The topic of the meeting was focused on how the government ought to design a new e-commerce portal, even though the legislation that formally mandated the creation of the portal was not yet passed or signed into law.

In one early morning email sent from her hotmail account on 20 September 2017, Rung told Davie that she would like to have a conversation with her – she called it a “gut check” – so that they could discuss their upcoming meeting.

She wrote: “IF the legislation is enacted, I have a sense of how GSA will want to approach this (first you have to select providers, then you will want to implement something incrementally/phased approach), but I want to make sure that I’m not way off the mark. It will help me design a discussion/agenda for our meeting next month.”

When Rung asked Davie if they should wait until after the legislation is passed to discuss it, Davie responded that the administration was planning on moving ahead regardless of the outcome of the bill on Capitol Hill.

Later, in January, the pair exchanged more friendly messages, with Davie asking for Rung’s suggestions on “awesome” candidates to fill a government position, and Rung (using her hotmail account) asking in turn whether Davie knew anyone who could run Amazon Business’s federal government business.

Federal law mandates a “cooling off” period of one year before former senior government officials work on projects that they worked on in government. It is not clear whether Rung’s communication would be considered a violation of this specific ethics law because it is not know what exactly she worked on before leaving the government.

Amazon declined to comment on the details of the exchange or provide any additional information about the Rung/Davie meeting. Amazon said Rung had been compliant with all White House ethics rules. It also said that it had been engaging in “continuous conversations with the GSA” and that it applauded the agency for “transforming the conversation around online portals”.

The GSA said in a statement to the Guardian that it had met with 35 companies in 2017 and 2018 to discuss “existing commercial capabilities and conduct market research” regarding the e-commerce platforms.

“No company has been given special access. Instead, all companies expressing interest in the Commercial Platforms program have equal access to GSA,” the statement said. “We cannot speculate on which companies will be part of the proof of concept until proposals are received, evaluated, and awards are made.”

Lisa Gilbert, the vice-president of legislative affairs at Public Citizen, a consumer advocacy group, said that while she did not believe that the engagement between Rung and Davie was a violation of the law, it was “unsavory” to think that former government officials used their inside knowledge of how the “ballgame” works for their corporate advantage.

“There is nothing inherently wrong in talking to stakeholders who will be impacted by legislation. Our overwhelming worry is that corporate stakeholders have special access that other stakeholders – like public interest groups – do not get,” Gilbert said.

Mitchell, the small business advocate, said the Rung emails “display an inside relationship that other competing companies don’t have” and showed how government infrastructure was being designed with input from Amazon, giving it a big advantage.

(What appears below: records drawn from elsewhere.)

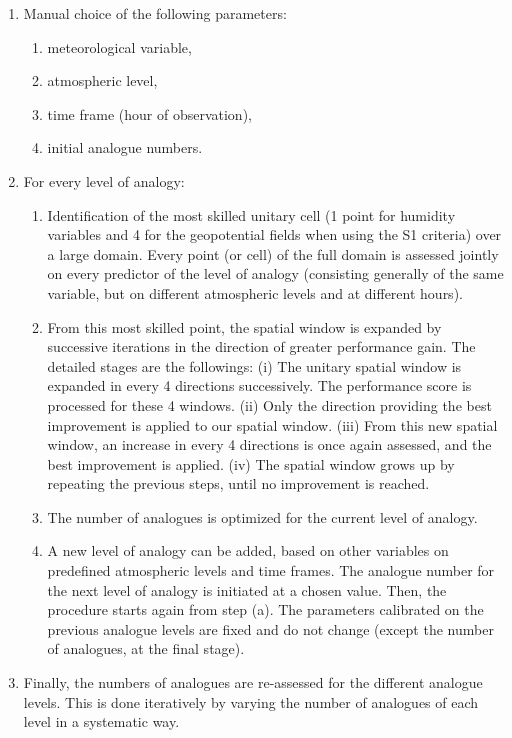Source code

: \documentclass[twocol]{ametsoc}
\begin{document}
\begin{enumerate}
	\item Manual choice of the following parameters:
	\begin{enumerate}
		\item meteorological variable,
		\item atmospheric level,
		\item time frame (hour of observation),
		\item initial analogue numbers.
	\end{enumerate}
	
	\item For every level of analogy:
	\begin{enumerate}
		\item Identification of the most skilled unitary cell (1 point for humidity variables and 4 for the geopotential fields when using the S1 criteria) over a large domain. Every point (or cell) of the full domain is assessed jointly on every predictor of the level of analogy (consisting generally of the same variable, but on different atmospheric levels and at different hours).
		\item From this most skilled point, the spatial window is expanded by successive iterations in the direction of greater performance gain. The detailed stages are the followings: (i) The unitary spatial window is expanded in every 4 directions successively. The performance score is processed for these 4 windows. (ii) Only the direction providing the best improvement is applied to our spatial window. (iii) From this new spatial window, an increase in every 4 directions is once again assessed, and the best improvement is applied. (iv) The spatial window grows up by repeating the previous steps, until no improvement is reached.
		\item The number of analogues is optimized for the current level of analogy.
		\item A new level of analogy can be added, based on other variables on predefined atmospheric levels and time frames. The analogue number for the next level of analogy is initiated at a chosen value. Then, the procedure starts again from step (a). The parameters calibrated on the previous analogue levels are fixed and do not change (except the number of analogues, at the final stage). 
	\end{enumerate}
	\item Finally, the numbers of analogues are re-assessed for the different analogue levels. This is done iteratively by varying the number of analogues of each level in a systematic way.
\end{enumerate}
\end{document}
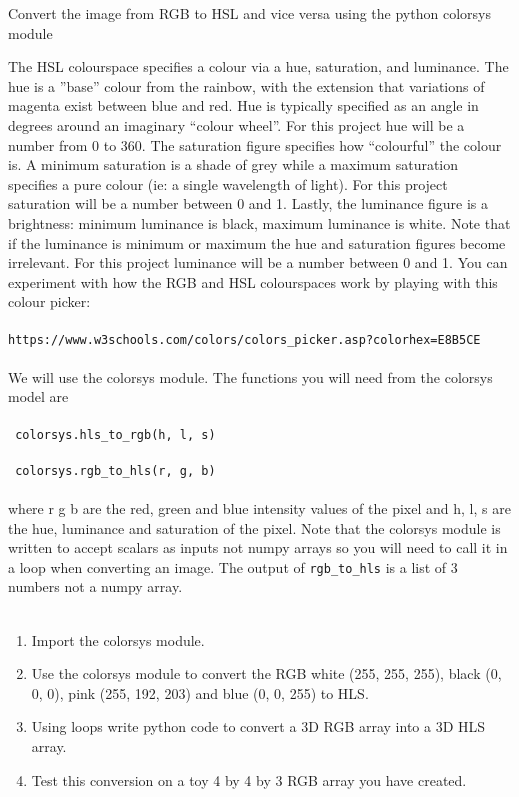 \documentclass{lab}
\begin{document}
\begin{task}{Convert the image from RGB to HSL and vice versa using the python colorsys module}{}

The HSL colourspace speciﬁes a colour via a hue, saturation, and luminance. The hue is a ”base” colour from the rainbow, with the extension that variations of magenta exist between blue and red. Hue is typically speciﬁed as an angle in degrees around an imaginary “colour wheel”. For this project hue will be a number from 0 to 360.
The saturation ﬁgure speciﬁes how “colourful” the colour is. A minimum saturation is a shade of grey while a maximum saturation speciﬁes a pure colour (ie: a single wavelength of light). For this project saturation will be a number between 0 and 1.
Lastly, the luminance ﬁgure is a brightness: minimum luminance is black, maximum luminance is white. Note that if the luminance is minimum or maximum the hue and saturation ﬁgures become irrelevant. For this project luminance will be a number between 0 and 1.
You can experiment with how the RGB and HSL colourspaces work by playing with this colour picker: \\~\\ \texttt{https://www.w3schools.com/colors/colors\_picker.asp?colorhex=E8B5CE} \\~\\
We will use the colorsys module. 
The functions you will need from the colorsys model are
\\~\\ \texttt{ colorsys.hls\_to\_rgb(h, l, s)} \\~\\
 \texttt{ colorsys.rgb\_to\_hls(r, g, b)} \\~\\
where r g b are the red, green and blue intensity values of the pixel and h, l, s are the hue, luminance and saturation of the pixel. Note that the colorsys module is written to accept scalars as inputs not numpy arrays so you will need to call it in a loop when converting an image. The output of  \texttt{rgb\_to\_hls}  is a list of 3 numbers not a numpy array. \\~


\begin{enumerate}
\item Import the colorsys module. 
\item Use the colorsys module to convert the RGB white (255, 255, 255), black (0, 0, 0), pink (255, 192, 203) and blue (0, 0, 255) to HLS.  
\item Using loops write python code to convert a 3D RGB array into a 3D HLS array. 
\item Test this conversion on a toy 4 by 4 by 3 RGB array you have created. 
\end{enumerate}

\end{task}
\end{document}
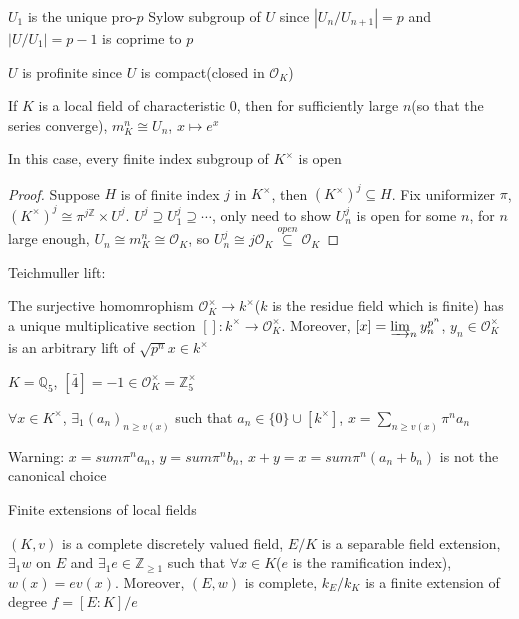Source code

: \documentclass[main]{subfiles}
\begin{document}
$U_1$ is the unique pro-$p$ Sylow subgroup of $U$ since $|U_n/U_{n+1}|=p$ and $|U/U_1|=p-1$ is coprime to $p$

$U$ is profinite since $U$ is compact(closed in $\mathcal O_K$)

\begin{remark}
If $K$ is a local field of characteristic 0, then for sufficiently large $n$(so that the series converge), $m_K^n\cong U_n$, $x\mapsto e^x$
\end{remark}

\begin{corollary}
In this case, every finite index subgroup of $K^\times$ is open
\end{corollary}

\begin{proof}
Suppose $H$ is of finite index $j$ in $K^\times$, then $(K^\times)^j\subseteq H$. Fix uniformizer $\pi$, $(K^\times)^j\cong\pi^{j\mathbb Z}\times U^j$. $U^j\supseteq U_1^j\supseteq\cdots$, only need to show $U_n^j$ is open for some $n$, for $n$ large enough, $U_n\cong m_K^n\cong\mathcal O_K$, so $U_n^j\cong j\mathcal O_K\overset{open}{\subseteq}\mathcal O_K$
\end{proof}

Teichmuller lift:

\begin{fact}
The surjective homomrophism $\mathcal O_K^\times\to k^\times$($k$ is the residue field which is finite) has a unique multiplicative section $[]:k^\times\to\mathcal O_K^\times$. Moreover, $[x]=\varinjlim_ny_n^{p^n}$, $y_n\in\mathcal O_K^\times$ is an arbitrary lift of $\sqrt{p^n}{x}\in k^\times$
\end{fact}

\begin{example}
$K=\mathbb Q_5$, $[\bar4]=-1\in\mathcal O_K^\times=\mathbb Z_5^\times$
\end{example}

\begin{fact}
$\forall x\in K^\times$, $\exists_1(a_n)_{n\geq v(x)}$ such that $a_n\in\{0\}\cup[k^\times]$, $x=\sum_{n\geq v(x)}\pi^n a_n$
\end{fact}

Warning: $x=sum \pi^na_n$, $y=sum \pi^nb_n$, $x+y=x=sum \pi^n(a_n+b_n)$ is not the canonical choice

Finite extensions of local fields

\begin{theorem}[Serre II.2]
$(K,v)$ is a complete discretely valued field, $E/K$ is a separable field extension, $\exists_1 w$ on $E$ and $\exists_1 e\in\mathbb Z_{\geq1}$ such that $\forall x\in K$($e$ is the ramification index), $w(x)=ev(x)$. Moreover, $(E,w)$ is complete, $k_E/k_K$ is a finite extension of degree $f=[E:K]/e$
\end{theorem}
\end{document}
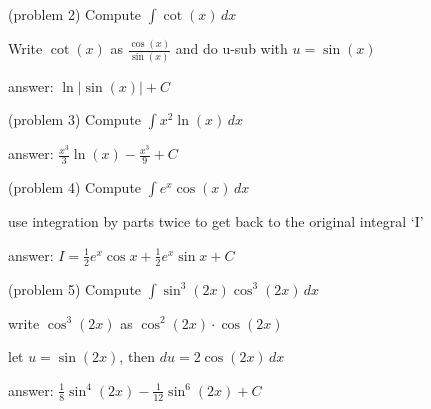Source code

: \documentclass[handout]{ximera}
\begin{document}
\begin{problem}(problem 2)
Compute $\displaystyle \int \cot(x) \, dx$

\begin{hint}
Write $\cot(x)$ as $\frac{\cos(x)}{\sin(x)}$ and do u-sub with $u = \sin(x)$
\end{hint}

\begin{hint}
answer: $\ln|\sin(x)| + C$
\end{hint}

\end{problem}


\begin{problem}(problem 3)
Compute $\displaystyle \int x^2\ln(x) \, dx$

\begin{hint}
answer: $\displaystyle \frac{x^3}{3} \ln(x) - \frac{x^3}{9} + C$
\end{hint}

\end{problem}


\begin{problem}(problem 4)
Compute $\displaystyle \int e^x \cos(x) \, dx$

\begin{hint}
use integration by parts twice to get back to the original integral `I'
\end{hint}

\begin{hint}
answer: $I = \frac12 e^x \cos x + \frac12 e^x \sin x + C$
\end{hint}

\end{problem}


\begin{problem}(problem 5)
Compute $\displaystyle \int \sin^3(2x) \cos^3(2x) \, dx$

\begin{hint}
write $\cos^3(2x)$ as $\cos^2(2x) \cdot \cos(2x)$
\end{hint}

\begin{hint}
let $u = \sin(2x)$, then $du = 2\cos(2x) \, dx$
\end{hint}

\begin{hint}
answer: $\displaystyle \frac18 \sin^4 (2x) - \frac{1}{12} \sin^6 (2x) + C$
\end{hint}

\end{problem}
\end{document}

“Bezos has been very astute playing to a liberal and conservative audience,” Mitchell said. “Meanwhile the federal government and administration is moving forward on all kinds of things that help Amazon, from the e-commerce portal to the Jedi contract to the tax law, which was a huge boon to Amazon.”

This article was amended on 26 December to correct the name of the General Services Administration. The article had referred to the GSA as the Government Services Authority, which is not correct.